[Saved entries]
_ _ _ _ _ _ _

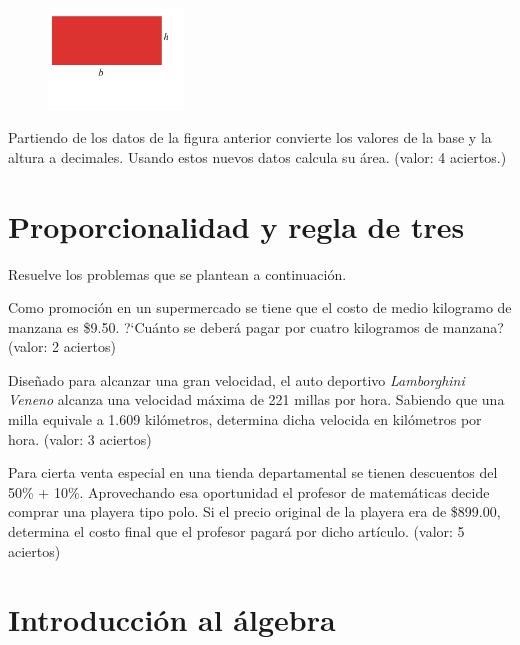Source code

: \documentclass[11pt]{article}
\begin{document}
\begin{figure}[h!]
        \includegraphics[width=0.32\textwidth]{./rectangulo}
    \label{fig:rectangulo}
\end{figure}

\newpage

Partiendo de los datos de la figura anterior convierte los valores de la base y
la altura a decimales. Usando estos nuevos datos calcula su \'area. (valor: 4
aciertos.)

\vspace{5cm}

\section{Proporcionalidad y regla de tres}

Resuelve los problemas que se plantean a continuaci\'on.

\vspace{0.5cm}

Como promoci\'on en un supermercado se tiene que el costo de medio kilogramo de
manzana es \$9.50. ?`Cu\'anto se deber\'a pagar por cuatro kilogramos de
manzana? (valor: 2 aciertos)

\vspace{5cm}

Dise\~nado para alcanzar una gran velocidad,  el auto deportivo
\textit{Lamborghini Veneno} alcanza una velocidad m\'axima de 221 millas por
hora. Sabiendo que una milla equivale a 1.609 kil\'ometros, determina dicha
velocida en kil\'ometros por hora. (valor: 3 aciertos)

\vspace{5cm}

Para cierta venta especial en una tienda departamental se tienen descuentos del
50\% + 10\%. Aprovechando esa oportunidad el profesor de matem\'aticas decide
comprar una playera tipo polo. Si el precio original de la playera era de
\$899.00,  determina el costo final que el profesor pagar\'a por dicho
art\'iculo. (valor: 5 aciertos)

\newpage

\section{Introducci\'on al \'algebra}
\end{document}

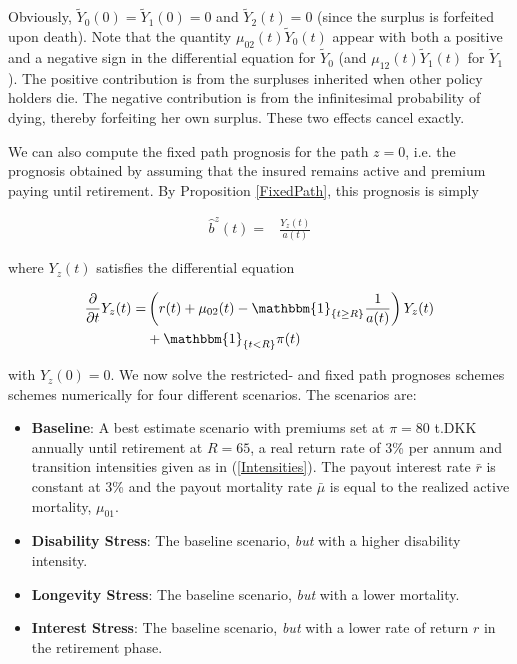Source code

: \documentclass{article}
\newcommand{\1}[1]{\mathbbm{1}_{\left\lbrace #1 \right\rbrace}}
\theoremstyle{break}
\theoremstyle{remark}
\numberwithin{equation}{section}
\begin{document}
Obviously, $\tilde{Y}_0(0)=\tilde{Y}_1(0)=0$ and $\tilde{Y}_2(t)=0$ (since the surplus is forfeited upon death). Note that the quantity $\mu_{02}(t) \tilde{Y}_0(t)$ appear with both a positive and a negative sign in the differential equation for $\tilde{Y}_0$ (and $\mu_{12}(t) \tilde{Y}_1(t)$ for $\tilde{Y}_1$). The positive contribution is from the surpluses inherited when other policy holders die. The negative contribution is from the infinitesimal probability of dying, thereby forfeiting her own surplus. These two effects cancel exactly.

We can also compute the fixed path prognosis for the path $z=0$, i.e. the prognosis obtained by assuming that the insured remains active and premium paying until retirement.  By Proposition \ref{FixedPath}, this prognosis is simply

\begin{align} \label{Naja2}
	\hat{b}^z(t) =& \frac{Y_z(t)}{a(t)}
\end{align}

where $Y_z(t)$ satisfies the differential equation

\begin{align} \label{Jaja2}
\begin{split}
		\frac{\partial}{\partial t}Y_z(t) =& \left( r(t) + \mu_{02}(t) - \1{t \geq R} \frac{1}{a(t)}\right) Y_z(t) \\
	&+ \1{t<R} \pi(t)
\end{split}
\end{align}

with $Y_z(0) = 0$. We now solve the restricted- and fixed path prognoses schemes schemes numerically for four different scenarios. The scenarios are:

\begin{itemize}
	\item \textbf{Baseline}: A best estimate scenario with premiums set at $\pi = 80$ t.DKK annually until retirement at $R=65$, a real return rate of 3\% per annum and transition intensities given as in (\ref{Intensities}). The payout interest rate $\bar{r}$ is constant at 3\% and the payout mortality rate $\bar{\mu}$ is equal to the realized active mortality, $\mu_{01}$.
	\item \textbf{Disability Stress}: The baseline scenario, \textit{but} with a higher disability intensity.
	\item \textbf{Longevity Stress}: The baseline scenario, \textit{but} with a lower mortality.
	\item \textbf{Interest Stress}: The baseline scenario, \textit{but} with a lower rate of return $r$ in the retirement phase.
\end{itemize}
\end{document}
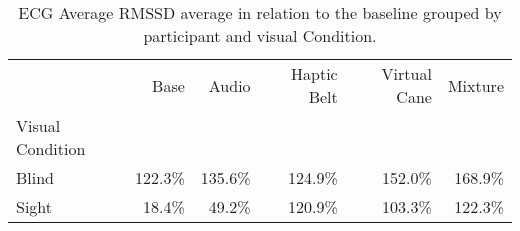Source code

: 
\begin{table}[!htb]
\centering
\caption{ECG Average RMSSD average in relation to the baseline grouped by participant and visual Condition.}
\label{tab:ecg_rmssd_average_group}
\begin{tabular}{lrrrrr}
\toprule
{} &     Base &    Audio & Haptic Belt & Virtual Cane &  Mixture \\
Visual Condition &          &          &             &              &          \\
\midrule
Blind            &  122.3\% &  135.6\% &     124.9\% &      152.0\% &  168.9\% \\
Sight            &   18.4\% &   49.2\% &     120.9\% &      103.3\% &  122.3\% \\
\bottomrule
\end{tabular}
\end{table}

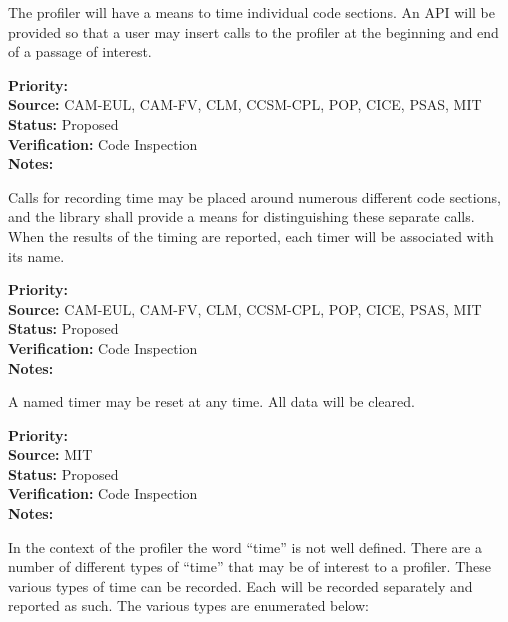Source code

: 

The profiler will have a means to time individual code sections.  An API will be 
provided so that a user may insert calls to the profiler at the beginning and
end of a passage of interest.

\begin{reqlist}
{\bf Priority:} \\
{\bf Source:} CAM-EUL, CAM-FV, CLM, CCSM-CPL, POP, CICE, PSAS, MIT \\
{\bf Status:} Proposed \\
{\bf Verification:} Code Inspection \\
{\bf Notes:} 
\end{reqlist}


Calls for recording time may be placed around numerous different code sections, 
and the library shall provide a means for distinguishing these separate calls.  When
the results of the timing are reported, each timer will be associated with its name.

\begin{reqlist}
{\bf Priority:} \\
{\bf Source:} CAM-EUL, CAM-FV, CLM, CCSM-CPL, POP, CICE, PSAS, MIT \\
{\bf Status:} Proposed \\
{\bf Verification:} Code Inspection \\
{\bf Notes:} 
\end{reqlist}


A named timer may be reset at any time.  All data will be cleared.

\begin{reqlist}
{\bf Priority:} \\
{\bf Source:} MIT \\
{\bf Status:} Proposed \\
{\bf Verification:} Code Inspection \\
{\bf Notes:} 
\end{reqlist}


In the context of the profiler the word ``time'' is not well defined.  There are
a number of different types of ``time'' that may be of interest to a profiler.
These various types of time can be recorded.  Each will be recorded separately and reported
as such.  The various types are enumerated below:

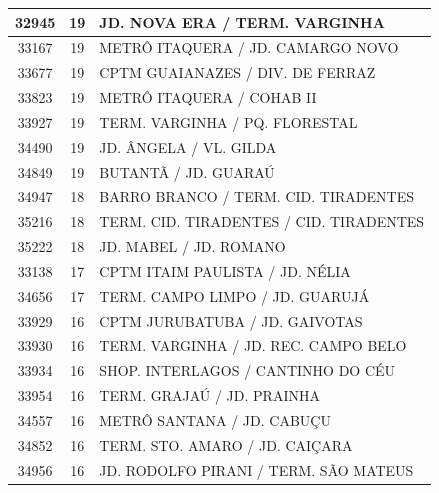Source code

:\documentclass[
	12pt,				%
	oneside,			%
	a4paper,			%
	english,			%
	brazil				%
	]{abntex2ppgsi}
\begin{document}
\begin{apendicesenv}
\begin{longtable}{c|c|p{7cm}}
    32945 & 19    & JD. NOVA ERA / TERM. VARGINHA \\
\hline

    33167 & 19    & METRÔ ITAQUERA / JD. CAMARGO NOVO \\
\hline

    33677 & 19    & CPTM GUAIANAZES / DIV. DE FERRAZ \\
\hline

    33823 & 19    & METRÔ ITAQUERA / COHAB II \\
\hline

    33927 & 19    & TERM. VARGINHA / PQ. FLORESTAL \\
\hline

    34490 & 19    & JD. ÂNGELA / VL. GILDA \\
\hline

    34849 & 19    & BUTANTÃ / JD. GUARAÚ \\
\hline

    34947 & 18    & BARRO BRANCO / TERM. CID. TIRADENTES \\
\hline

    35216 & 18    & TERM. CID. TIRADENTES / CID. TIRADENTES \\
\hline

    35222 & 18    & JD. MABEL / JD. ROMANO \\
\hline

    33138 & 17    & CPTM ITAIM PAULISTA / JD. NÉLIA \\
\hline

    34656 & 17    & TERM. CAMPO LIMPO / JD. GUARUJÁ \\
\hline

    33929 & 16    & CPTM JURUBATUBA / JD. GAIVOTAS \\
\hline

    33930 & 16    & TERM. VARGINHA / JD. REC. CAMPO BELO \\
\hline

    33934 & 16    & SHOP. INTERLAGOS / CANTINHO DO CÉU \\
\hline

    33954 & 16    & TERM. GRAJAÚ / JD. PRAINHA \\
\hline

    34557 & 16    & METRÔ SANTANA / JD. CABUÇU \\
\hline

    34852 & 16    & TERM. STO. AMARO / JD. CAIÇARA \\
\hline

    34956 & 16    & JD. RODOLFO PIRANI / TERM. SÃO MATEUS \\
\hline


\end{longtable}
\end{apendicesenv}
\end{document}

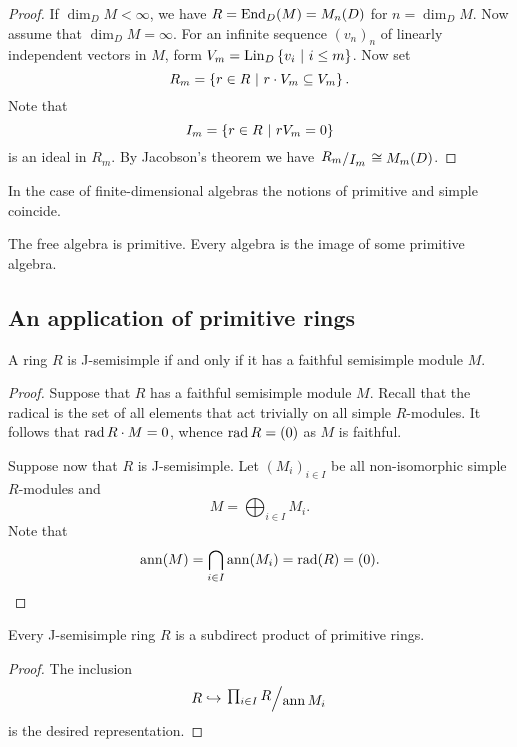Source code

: \begin{proof}
If $\dim_D M < \infty$, we have $R = \operatorname{End}_D(M) = M_n(D)$ for
$n = \dim_D M$. Now assume that $\dim_D M = \infty$. For an
infinite sequence $(v_n)_n$ of linearly independent vectors in $M$,
form $V_m = \operatorname{Lin}_D \left\{v_i~\middle\vert~i \leq m\right\}$. Now set
\[
R_m = \left\{r \in R~\middle\vert~r \cdot V_m \subseteq V_m\right\}.
\]
Note that
\[
I_m = \left\{r \in R~\middle\vert~r V_m = 0\right\}
\]
is an ideal in $R_m$. By Jacobson's theorem we have
$\kvoc{R_m}{I_m} \cong M_m(D)$.
\end{proof}

\begin{opomba}
In the case of finite-dimensional algebras the notions of primitive
and simple coincide.
\end{opomba}

\begin{opomba}
The free algebra is primitive. Every algebra is the image of some
primitive algebra.
\end{opomba}

\newpage

\subsection{An application of primitive rings}

\begin{trditev}
A ring $R$ is J-semisimple if and only if it has a faithful
semisimple module $M$.
\end{trditev}

\begin{proof}
Suppose that $R$ has a faithful semisimple module $M$. Recall that
the radical is the set of all elements that act trivially on all
simple $R$-modules. It follows that $\operatorname{rad} R \cdot M = 0$, whence
$\operatorname{rad} R = (0)$ as $M$ is faithful.

Suppose now that $R$ is J-semisimple. Let $(M_i)_{i \in I}$ be all
non-isomorphic simple $R$-modules and
\[
M = \bigoplus_{i \in I} M_i.
\]
Note that
\[
\operatorname{ann}(M) = \bigcap_{i \in I} \operatorname{ann}(M_i) = \operatorname{rad}(R) = (0). \qedhere
\]
\end{proof}

\begin{posledica}\label{prim_ring:cl:prod_dec}
Every J-semisimple ring $R$ is a subdirect product of primitive
rings.
\end{posledica}

\begin{proof}
The inclusion
\[
R \hookrightarrow \kvoc{\prod_{i \in I} R}{\ann M_i}
\]
is the desired representation.
\end{proof}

_ _ _ _ _ _ _

EXERCISE PROMPT:
Within the data, how many lines hold the word "timer"? State the number alone.

WRITTEN RESPONSE:
2